Backlog: Is January the cruelest month?

Truly, April may be the cruelest month, but January is getting damn close. After a respite granted by the holidays, the real world stings like the fog on a frosty January morning. Aaron's got the working man's blues, living for the weekend (whenever that may actually fall for him — it's like a shell game, you see), while Doug and Nick have the non-working man's blues. It's enough to drive a person crazy.

Plus the days are still crazy short around here. At least we have video games to keep us company! Time for the Backlog!


I never thought I'd get around to beating Scott Pilgrim vs. The World: The Game, but I did. In the end it took about two hours of focused dedication to defeat the Katayanagis, NegaScott and the many evil forms of Gideon. Looking back after a couple of days since then, the game really wasn't that difficult...I'm just bad at beat'em ups.

It's been another solid week of LittleBigPlanet 2 action at my house, and my appreciation of the game continues to grow. The charm of the series has never been lost on me, but I've connected with the sequel in a way that wasn't possible with the first. Maybe that's because I own my own personal copy of number two and, in a way, I feel a legitimate connection to my Sackboy and his experiences — the clothes he wears and the items he collects. Sharing the brilliant level design and quirky British charm with my girlfriend has also made LBP2 my favorite game of 2011, which isn't really a big honor because I haven't tried Dead Space 2 yet.

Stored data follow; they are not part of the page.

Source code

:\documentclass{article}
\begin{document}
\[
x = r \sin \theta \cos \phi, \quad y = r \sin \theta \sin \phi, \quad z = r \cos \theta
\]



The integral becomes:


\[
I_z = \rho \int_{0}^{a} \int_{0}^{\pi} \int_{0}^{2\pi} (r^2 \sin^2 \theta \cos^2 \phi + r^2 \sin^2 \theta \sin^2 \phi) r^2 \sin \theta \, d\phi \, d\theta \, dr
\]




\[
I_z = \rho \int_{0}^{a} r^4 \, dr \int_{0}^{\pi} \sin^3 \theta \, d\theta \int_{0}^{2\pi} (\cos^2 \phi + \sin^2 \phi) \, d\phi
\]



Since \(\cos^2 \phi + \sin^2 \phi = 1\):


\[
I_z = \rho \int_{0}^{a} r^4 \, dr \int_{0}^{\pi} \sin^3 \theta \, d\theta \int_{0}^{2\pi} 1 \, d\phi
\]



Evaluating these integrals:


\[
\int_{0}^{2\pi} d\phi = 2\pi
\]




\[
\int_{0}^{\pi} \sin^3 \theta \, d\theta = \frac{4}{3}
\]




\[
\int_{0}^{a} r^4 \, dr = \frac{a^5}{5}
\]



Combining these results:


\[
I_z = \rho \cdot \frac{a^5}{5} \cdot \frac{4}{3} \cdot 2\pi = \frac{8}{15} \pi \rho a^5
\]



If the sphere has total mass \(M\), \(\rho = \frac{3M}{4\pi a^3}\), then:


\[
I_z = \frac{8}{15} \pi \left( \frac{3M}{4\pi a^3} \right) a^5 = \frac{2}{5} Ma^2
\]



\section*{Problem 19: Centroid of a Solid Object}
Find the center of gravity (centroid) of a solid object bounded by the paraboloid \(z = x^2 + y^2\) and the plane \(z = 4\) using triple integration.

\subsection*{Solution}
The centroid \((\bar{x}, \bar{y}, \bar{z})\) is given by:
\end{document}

Call me crazy, but I just haven't been in the mood for videogames this week. I'm pushing hard to find a job and figure out how I'm gonna move out on my own once again — am I sounding like a broken record yet? — but aside from that, I've mostly just been sleeping.

I plunged back into BioShock 2 with Minerva's Den, a self-contained story add-on. Look for some more on that once I wrap it up in the next few days.

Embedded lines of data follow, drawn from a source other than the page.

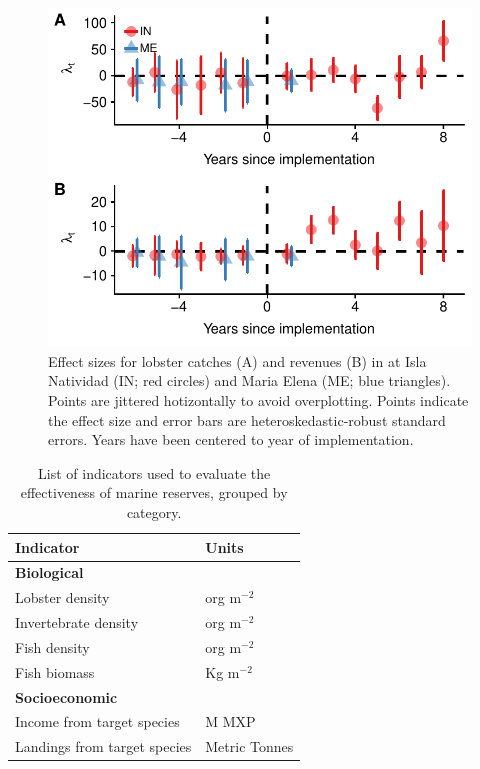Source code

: \documentclass{frontiersSCNS}
\begin{document}
\begin{figure}
\centering
\includegraphics{manuscript_files/figure-latex/unnamed-chunk-9-1.pdf}
\caption{\label{fig:unnamed-chunk-9}\label{fig:lobsters}Effect sizes for
lobster catches (A) and revenues (B) in at Isla Natividad (IN; red
circles) and Maria Elena (ME; blue triangles). Points are jittered
hotizontally to avoid overplotting. Points indicate the effect size and
error bars are heteroskedastic-robust standard errors. Years have been
centered to year of implementation.}
\end{figure}

\begin{table}[H]

\caption{\label{tab:unnamed-chunk-10}\label{table:indicators}List of indicators used to evaluate the effectiveness of marine reserves, grouped by category.}
\centering
\begin{tabular}[t]{l|l}
\hline
Indicator & Units\\
\hline
\multicolumn{2}{l}{\textbf{Biological}}\\
\hline
\hspace{1em}Lobster density & org $\mathrm{m}^{-2}$\\
\hline
\hspace{1em}Invertebrate density & org $\mathrm{m}^{-2}$\\
\hline
\hspace{1em}Fish density & org $\mathrm{m}^{-2}$\\
\hline
\hspace{1em}Fish biomass & Kg $\mathrm{m}^{-2}$\\
\hline
\multicolumn{2}{l}{\textbf{Socioeconomic}}\\
\hline
\hspace{1em}Income from target species & M MXP\\
\hline
\hspace{1em}Landings from target species & Metric Tonnes\\
\hline
\end{tabular}
\end{table}
\end{document}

I've barely scratched the surface of LittleBigPlanet 2 since the day I got it, and I think I know why: playing it alone just isn't much fun. I had the good fortune of having a friend around when my copy arrived and we blazed through the first world, having a great time of it. But since then I can only get through a level or two before I get frustrated or bored and shelve it again. Much like the first LittleBigPlanet, the real value of the game is in its creation tools and not its level design; unfortunately, the only way to get the tools for level building is by playing through the single-player mode.

But it's not all doom and gloom. I picked up Solipskier yesterday, an awesome little game that's well-suited to a touchscreen platform. It's available on iOS and Android, and there's also a web-based version on the developer's site. It's a simple concept: draw a path for a skier to follow with your finger, building up speed and hitting gates while avoiding pitfalls. I'll admit I didn't get the appeal when I saw it on a friend's phone, but that's probably because the sound was off. Solipskier features some great music, with its ridiculous guitar-shredding gameplay song that clashes beautifully with the quiet Chopin piano composition that accompanies the game-over screen. It's currently down to $.99 on the App Store; highly recommended.


When the going gets tough, the tough get going. When the times are lean, then, the gamer gets creative. Over the past few years I've noticed myself spending a lot of time gaming forward, consuming a bit of a game then buying another new one the next month. I can't do that right now, so it's time to burn through my backlog of games. Otherwise, I'm liable to go insane either by overdosing on Pro Evo Soccer or job applications, and neither is a great idea.

How this turned into a ringing endorsement for Super Street Fighter IV, then, is anybody's guess, but god damn have I forgotten how good that game is. Nick can still kick the ever-loving crap out of me at it — in ten online matches earlier this week, I won once, maybe — but I'm struggling to think of a good reason why I ever shuffled the game out of my regular rotation. It really is an amazing fighting game, matching a deep fighting engine with fast action and a great graphic style. I've noticed a few extra graphic flourishes of late, too, like the look of horror on your opponent's face during the windup animation for an Ultra. I'm still really bad at the game, but improving through sheer determination and practice.

Like Aaron, I've also spent more time on Scott Pilgrim vs. The World. Now that I know the best process for leveling up a character, I can avoid the frustration of being at a high level but without upgraded stats. The sprites, songs and beat-em-up gameplay are still fulfilling, and the DLC pack at least adds Knives as a playable character. So it's got that going for it.

Normally I'm the guy who's elbows-deep in sports game career modes, all worried about the dynamics going on within my soccer, football or basketball season. I enjoy story-based games, but I've always been really bad about justifying taking the time to complete missions. Right now, though, I'm in a real patch of single player goodness — I'm almost done with Assassin's Creed II and my second playthrough of Mass Effect 2.

AC2 has continued to impress me in almost every way possible. The game uses so many of the same basic ideas as its predecessor, but it paces and meters them in a much, much better way. I love the storyline, finding out The Truth, exploring renaissance Italy, and all the wonderful Italian cursing.